Nell'immagine
a lato,
foto di Bérenger Saunière
Secondo la
versione ufficiale, durante il restauro della chiesa, ritrova delle
antiche pergamene, molto probabilmente dei documenti importanti, che il
suo predecessore alla parrocchia del paese, l’abate Bigou, aveva
nascosto. Chiede aiuto al suo superiore per la decifrazione degli
stessi. Quest’ultimo, senza pensarci più di tanto, lo invia a Parigi
da alcuni amici esperti paleografi ed epigrafisti, ma soprattutto legati
ad importanti circoli occultistici ed esoterici della capitale francese.

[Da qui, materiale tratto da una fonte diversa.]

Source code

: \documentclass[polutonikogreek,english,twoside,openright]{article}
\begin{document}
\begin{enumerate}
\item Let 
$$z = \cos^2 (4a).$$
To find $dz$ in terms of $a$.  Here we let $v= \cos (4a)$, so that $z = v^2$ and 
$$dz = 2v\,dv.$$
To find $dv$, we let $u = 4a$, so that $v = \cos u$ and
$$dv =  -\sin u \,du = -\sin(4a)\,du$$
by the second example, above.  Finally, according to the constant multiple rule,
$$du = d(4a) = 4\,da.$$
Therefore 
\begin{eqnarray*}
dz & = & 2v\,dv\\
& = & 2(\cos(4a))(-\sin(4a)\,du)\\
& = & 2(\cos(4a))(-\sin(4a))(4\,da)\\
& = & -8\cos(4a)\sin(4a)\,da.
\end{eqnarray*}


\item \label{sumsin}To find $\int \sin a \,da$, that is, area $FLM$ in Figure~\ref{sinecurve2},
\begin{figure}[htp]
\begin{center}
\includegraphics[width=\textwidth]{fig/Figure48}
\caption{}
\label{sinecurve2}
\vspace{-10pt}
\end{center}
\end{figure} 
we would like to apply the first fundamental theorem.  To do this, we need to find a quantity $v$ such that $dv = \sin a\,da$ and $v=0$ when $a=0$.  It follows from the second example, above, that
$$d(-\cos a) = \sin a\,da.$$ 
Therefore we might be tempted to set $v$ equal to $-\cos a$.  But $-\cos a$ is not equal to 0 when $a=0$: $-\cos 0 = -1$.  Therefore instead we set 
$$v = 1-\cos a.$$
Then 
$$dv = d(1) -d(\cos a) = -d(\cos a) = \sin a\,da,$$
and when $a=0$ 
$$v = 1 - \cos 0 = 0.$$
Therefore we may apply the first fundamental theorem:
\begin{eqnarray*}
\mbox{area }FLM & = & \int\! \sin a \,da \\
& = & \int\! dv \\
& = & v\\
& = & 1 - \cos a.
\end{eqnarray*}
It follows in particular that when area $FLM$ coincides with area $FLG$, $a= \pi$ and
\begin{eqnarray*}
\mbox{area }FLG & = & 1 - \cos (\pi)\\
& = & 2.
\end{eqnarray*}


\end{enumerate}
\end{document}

Il contatto con Parigi ‘trasforma’ il semplice curato di
Rennes-le-Château il quale, forte della, probabile, avvenuta
decifrazione dei documenti da lui rinvenuti, può continuare le sue
ricerche. Dopo poco tempo trova una tomba all’interno della chiesa:
deve trattarsi di una scoperta di notevole importanza, tanto che lo
annota anche sul suo diario. Nei giorni successivi a questa scoperta
mantiene un comportamento alquanto strano. Sospende i lavori per qualche
tempo, cambia completamente la squadra di operai che aveva al suo
servizio ma, soprattutto, rende partecipi alcune persone, che lui stesso
definisce confratelli della avvenuta scoperta.
Iniziano a
delinearsi i contorni di quella che abbiamo già sostenuto (cfr. Hera
N° 23, pag 62-65) essere una vera e propria Confraternita, con
precise regole da rispettare. Forse le stesse regole alle quali non
volevano più attenersi Antoine Gélis, il confratello di
Coustaussa, barbaramente assassinato la notte di Ognissanti del 1897 e
Henri Boudet che decide improvvisamente di ritirarsi, dopo una furibonda
lite con Saunière, in un paese a diversi chilometri di distanza dalla
sua Rennes-les-Bains.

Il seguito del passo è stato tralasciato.